Parts of Okinawa Prefecture in Japan experienced high winds and heavy rainfall as Typhoon Abe passed nearby. Precipitation totals as high as 306 mm and winds of 115 km/h (72 mph) were recorded in Ohara, and total forestry losses for Ishigaki totaled ¥500,000 yen (JPY, $3,000 USD). Some parts of Ishigaki experienced a suspension of their water supply, and about 800 households experienced power failures. Hundreds of millions of yen in agricultural losses, especially to sugar cane, occurred due to the typhoon, totaling ¥878.53 million yen (JPY, $6.0882 million USD), and losses in the water industry totaled an additional ¥12.02 million yen (JPY, $8,330 USD). The area also experienced airline flight cancellations, leaving thousands stranded while the storm passed. One person was drawn out to sea after winds of up to 110 km/h (70 mph) and high waves affected the coast.
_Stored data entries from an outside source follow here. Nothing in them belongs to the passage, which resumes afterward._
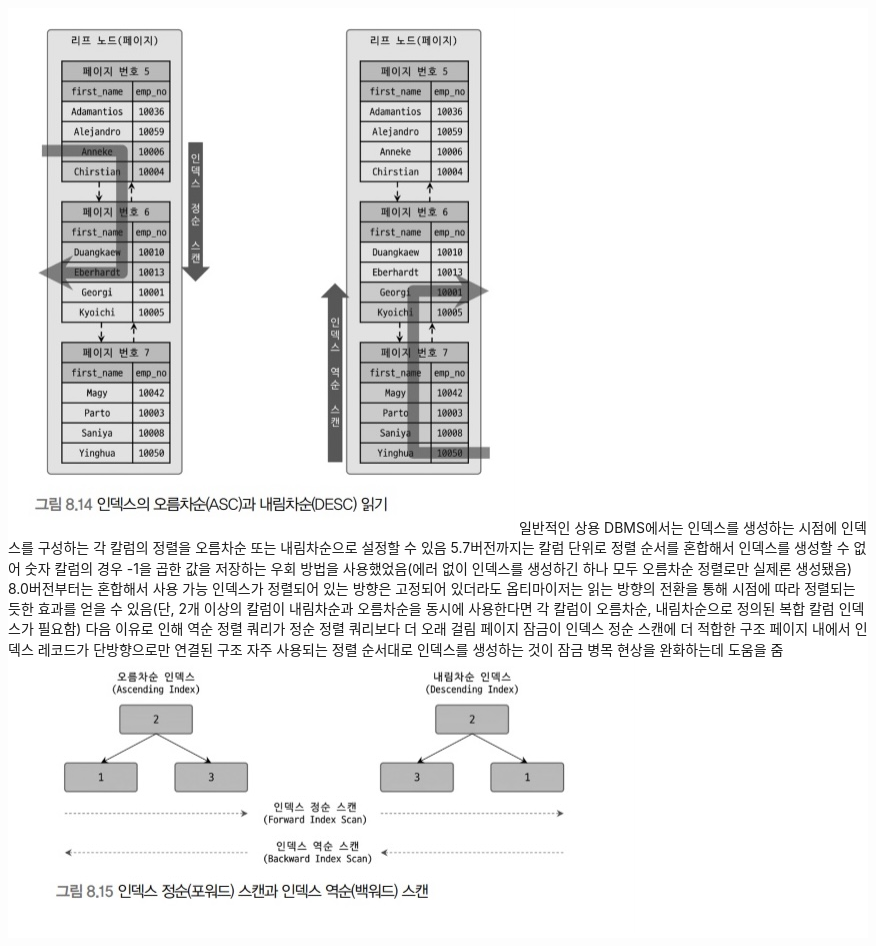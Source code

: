 <img src = "./hyeyeon_images/8-14.jpg">
일반적인 상용 DBMS에서는 인덱스를 생성하는 시점에 인덱스를 구성하는 각 칼럼의 정렬을 오름차순 또는 내림차순으로 설정할 수 있음
5.7버전까지는 칼럼 단위로 정렬 순서를 혼합해서 인덱스를 생성할 수 없어 숫자 칼럼의 경우 -1을 곱한 값을 저장하는 우회 방법을 사용했었음(에러 없이 인덱스를 생성하긴 하나 모두 오름차순 정렬로만 실제론 생성됐음)
8.0버전부터는 혼합해서 사용 가능
인덱스가 정렬되어 있는 방향은 고정되어 있더라도 옵티마이저는 읽는 방향의 전환을 통해 시점에 따라 정렬되는 듯한 효과를 얻을 수 있음(단, 2개 이상의 칼럼이 내림차순과 오름차순을 동시에 사용한다면 각 칼럼이 오름차순, 내림차순으로 정의된 복합 칼럼 인덱스가 필요함)
다음 이유로 인해 역순 정렬 쿼리가 정순 정렬 쿼리보다 더 오래 걸림
페이지 잠금이 인덱스 정순 스캔에 더 적합한 구조
페이지 내에서 인덱스 레코드가 단방향으로만 연결된 구조
자주 사용되는 정렬 순서대로 인덱스를 생성하는 것이 잠금 병목 현상을 완화하는데 도움을 줌
<img src = "./hyeyeon_images/8-15.jpg">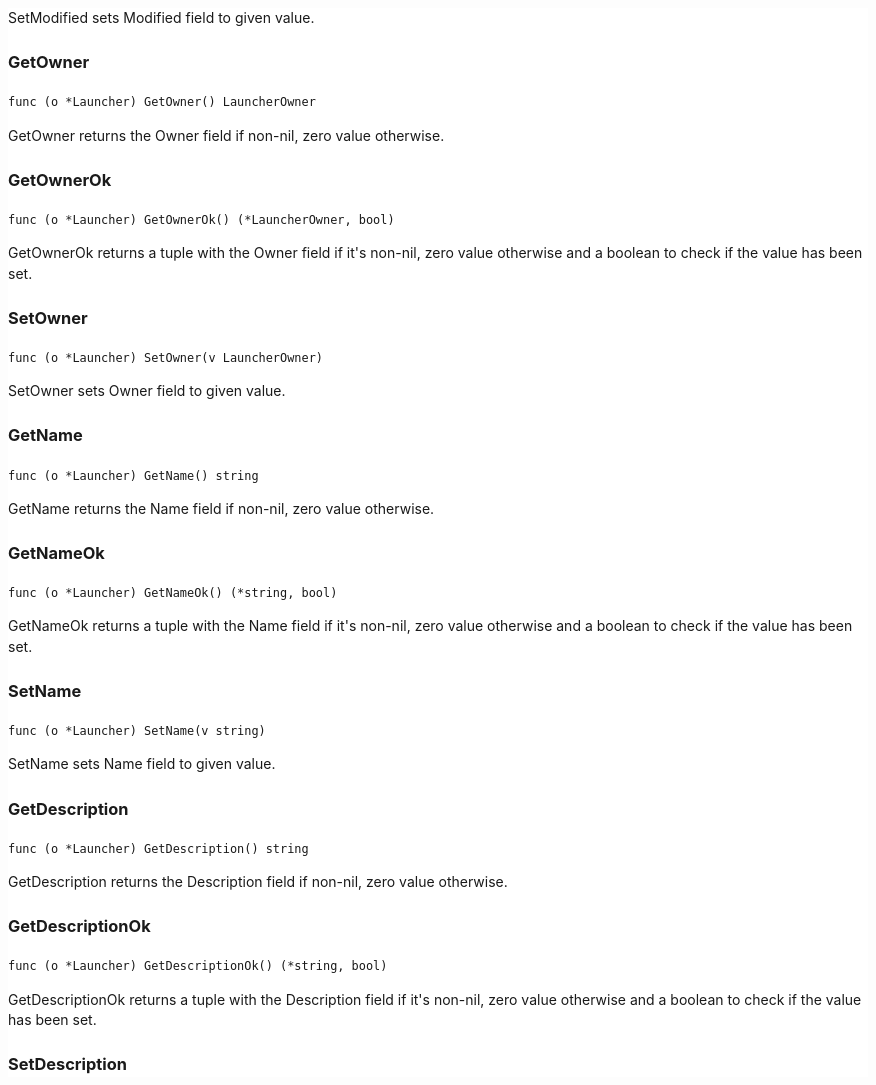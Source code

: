 SetModified sets Modified field to given value.


### GetOwner

`func (o *Launcher) GetOwner() LauncherOwner`

GetOwner returns the Owner field if non-nil, zero value otherwise.

### GetOwnerOk

`func (o *Launcher) GetOwnerOk() (*LauncherOwner, bool)`

GetOwnerOk returns a tuple with the Owner field if it's non-nil, zero value otherwise
and a boolean to check if the value has been set.

### SetOwner

`func (o *Launcher) SetOwner(v LauncherOwner)`

SetOwner sets Owner field to given value.


### GetName

`func (o *Launcher) GetName() string`

GetName returns the Name field if non-nil, zero value otherwise.

### GetNameOk

`func (o *Launcher) GetNameOk() (*string, bool)`

GetNameOk returns a tuple with the Name field if it's non-nil, zero value otherwise
and a boolean to check if the value has been set.

### SetName

`func (o *Launcher) SetName(v string)`

SetName sets Name field to given value.


### GetDescription

`func (o *Launcher) GetDescription() string`

GetDescription returns the Description field if non-nil, zero value otherwise.

### GetDescriptionOk

`func (o *Launcher) GetDescriptionOk() (*string, bool)`

GetDescriptionOk returns a tuple with the Description field if it's non-nil, zero value otherwise
and a boolean to check if the value has been set.

### SetDescription
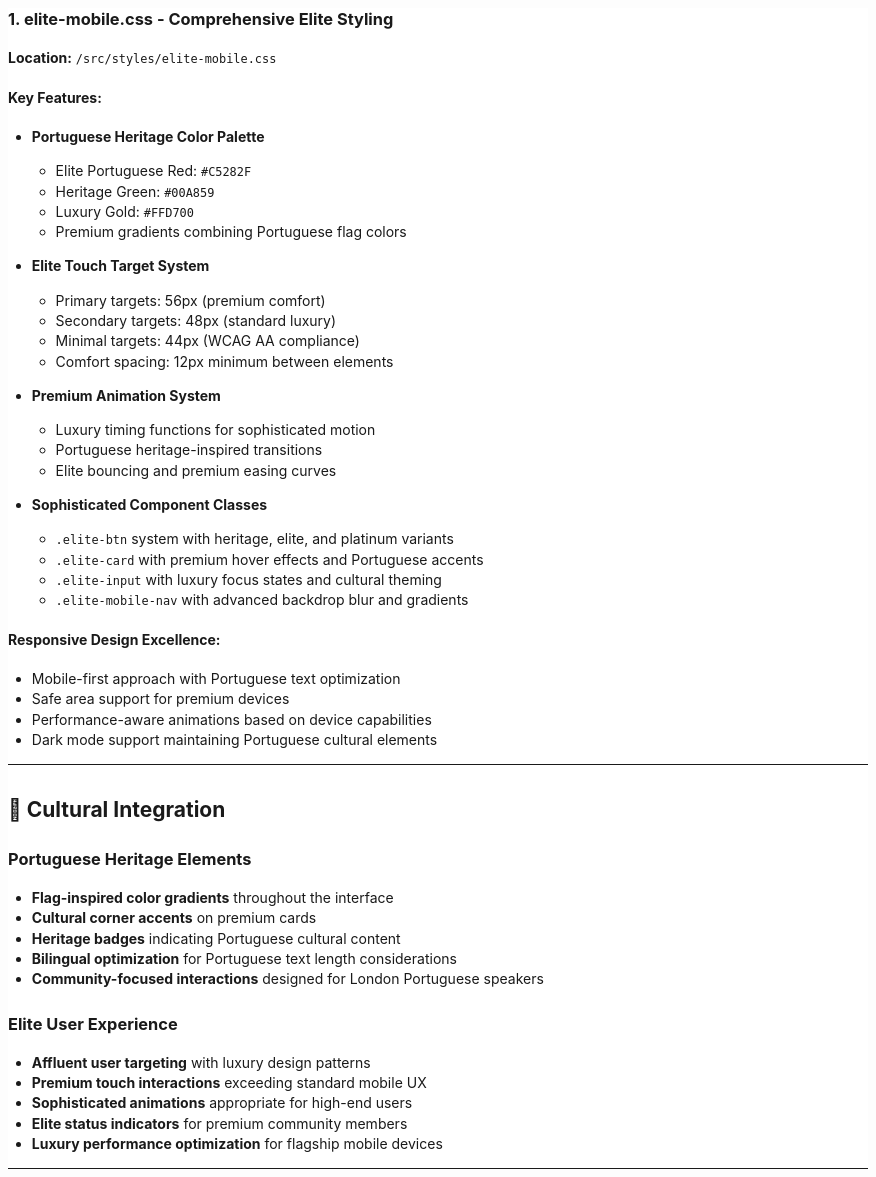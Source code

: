 ### 1. **elite-mobile.css** - Comprehensive Elite Styling
**Location:** `/src/styles/elite-mobile.css`

#### Key Features:
- **Portuguese Heritage Color Palette**
  - Elite Portuguese Red: `#C5282F`
  - Heritage Green: `#00A859` 
  - Luxury Gold: `#FFD700`
  - Premium gradients combining Portuguese flag colors

- **Elite Touch Target System**
  - Primary targets: 56px (premium comfort)
  - Secondary targets: 48px (standard luxury)
  - Minimal targets: 44px (WCAG AA compliance)
  - Comfort spacing: 12px minimum between elements

- **Premium Animation System**
  - Luxury timing functions for sophisticated motion
  - Portuguese heritage-inspired transitions
  - Elite bouncing and premium easing curves

- **Sophisticated Component Classes**
  - `.elite-btn` system with heritage, elite, and platinum variants
  - `.elite-card` with premium hover effects and Portuguese accents
  - `.elite-input` with luxury focus states and cultural theming
  - `.elite-mobile-nav` with advanced backdrop blur and gradients

#### Responsive Design Excellence:
- Mobile-first approach with Portuguese text optimization
- Safe area support for premium devices
- Performance-aware animations based on device capabilities
- Dark mode support maintaining Portuguese cultural elements

---

## 🌟 Cultural Integration

### Portuguese Heritage Elements
- **Flag-inspired color gradients** throughout the interface
- **Cultural corner accents** on premium cards
- **Heritage badges** indicating Portuguese cultural content
- **Bilingual optimization** for Portuguese text length considerations
- **Community-focused interactions** designed for London Portuguese speakers

### Elite User Experience
- **Affluent user targeting** with luxury design patterns  
- **Premium touch interactions** exceeding standard mobile UX
- **Sophisticated animations** appropriate for high-end users
- **Elite status indicators** for premium community members
- **Luxury performance optimization** for flagship mobile devices

---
In Taiwan, one person was killed and six others were injured as Typhoon Abe traveled across the East China Sea. Approximately 70,000 households had their supply of electricity cut off, and floods and landslides occurred as a result of heavy rainfall.

Early on August 31, Typhoon Abe made landfall over Zhejiang Province in China approximately 250–270 km south of Shanghai. In Zhejiang, where Abe was reportedly "the worst typhoon to hit the province in 34 years", casualties of the storm numbered in the hundreds, with 65 people rendered dead, 839 wounded, and an additional 45 reported missing. Significant flooding affected vast swaths of farmland and stranded about 660,000 people. Approximately a quarter of the province's population, about ten million people, was affected by the storm, which left 41,000 people without their homes and brought about the collapse of 21,800 houses. Additionally, about 1,000 ships at sea were destroyed, and the combined direct economic losses which resulted from Abe were about ¥3.5 billion yuan (RMB, 741.5–743 million USD). (Note: All damage totals are in 1990 values of their respective currencies.) The adjacent province of Jiangsu also experienced significant impacts; 23 people died and hundreds of others were injured as a result of the storm. Houses suffered serious impacts, with 80,000 destroyed and 120,000 damaged. Over 1.34 million hectares of fields were flooded. Three people were killed and 46 were injured in Shanghai, and a suburban area experienced a tornado. Altogether, an estimated 108 people were killed in China.

Abe brought heavy rain and gale-force winds to South Korea prior to transitioning to an extratropical cyclone near the east coast of the peninsula.